Aarthi believes our retail system is broken. Why spend a ton of money on a boxed up gadget that you’ve never touched before, or one that you’re only going to use once or twice? With Lumoid you can avoid bad spending decisions by renting gadgets instead of buying them, as well as trying out products before you buy them to figure out what works best for you.
Her startup has been covered by Forbes, CNBC, PopSugar, inStyle, TechCrunch, Wired and NY Times, and she has been rated by Business Insider as one of the top 100 people in Silicon Valley twice.
Being a woman building a successful startup comes with its challenges, but no obstacle is too grand for Aarthi, who puts persistence above all.
Her Agenda: Where are you from? When you were growing up, did you ever think you’d be where you are today?

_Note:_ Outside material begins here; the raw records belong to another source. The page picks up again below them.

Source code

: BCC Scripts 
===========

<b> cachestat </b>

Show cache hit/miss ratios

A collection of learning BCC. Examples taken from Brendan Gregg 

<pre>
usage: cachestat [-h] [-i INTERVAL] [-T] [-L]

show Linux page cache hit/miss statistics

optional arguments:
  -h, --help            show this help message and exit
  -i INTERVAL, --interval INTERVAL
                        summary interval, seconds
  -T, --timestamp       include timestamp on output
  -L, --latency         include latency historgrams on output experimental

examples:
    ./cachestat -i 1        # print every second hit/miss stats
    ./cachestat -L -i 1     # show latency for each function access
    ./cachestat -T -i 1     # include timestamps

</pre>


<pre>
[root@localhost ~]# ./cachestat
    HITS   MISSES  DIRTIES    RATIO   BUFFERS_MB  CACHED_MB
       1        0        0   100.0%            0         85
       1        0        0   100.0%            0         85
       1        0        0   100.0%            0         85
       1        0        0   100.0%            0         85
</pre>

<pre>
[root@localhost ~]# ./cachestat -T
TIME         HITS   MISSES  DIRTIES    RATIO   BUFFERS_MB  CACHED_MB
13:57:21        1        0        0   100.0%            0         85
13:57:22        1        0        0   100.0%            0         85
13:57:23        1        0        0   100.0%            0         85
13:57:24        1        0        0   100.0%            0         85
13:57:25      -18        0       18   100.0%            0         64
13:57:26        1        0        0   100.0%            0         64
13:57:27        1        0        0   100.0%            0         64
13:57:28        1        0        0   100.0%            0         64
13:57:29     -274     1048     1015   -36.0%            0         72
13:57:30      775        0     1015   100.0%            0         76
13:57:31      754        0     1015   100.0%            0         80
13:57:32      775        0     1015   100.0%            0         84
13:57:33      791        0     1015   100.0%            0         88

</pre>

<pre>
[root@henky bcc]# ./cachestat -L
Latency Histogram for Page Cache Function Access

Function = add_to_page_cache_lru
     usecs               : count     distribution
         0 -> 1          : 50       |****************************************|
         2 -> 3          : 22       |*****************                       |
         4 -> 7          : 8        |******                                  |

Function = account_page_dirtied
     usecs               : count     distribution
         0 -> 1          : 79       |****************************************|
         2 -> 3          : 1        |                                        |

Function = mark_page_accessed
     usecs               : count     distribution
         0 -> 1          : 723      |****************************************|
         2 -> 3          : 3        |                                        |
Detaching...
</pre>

Aarthi Ramamurthy: I live and work in San Francisco, but I moved from Chennai, India nine years ago. That’s a very interesting question – yes and no. I honestly did not have plans of moving [here]. This relocation and having a new life here is not what I thought about and definitely [was] not in the [original] plan. However, having my own company and being an entrepreneur is something that I’ve thought about for as long as I can remember. I wanted to build my own business and do something meaningful.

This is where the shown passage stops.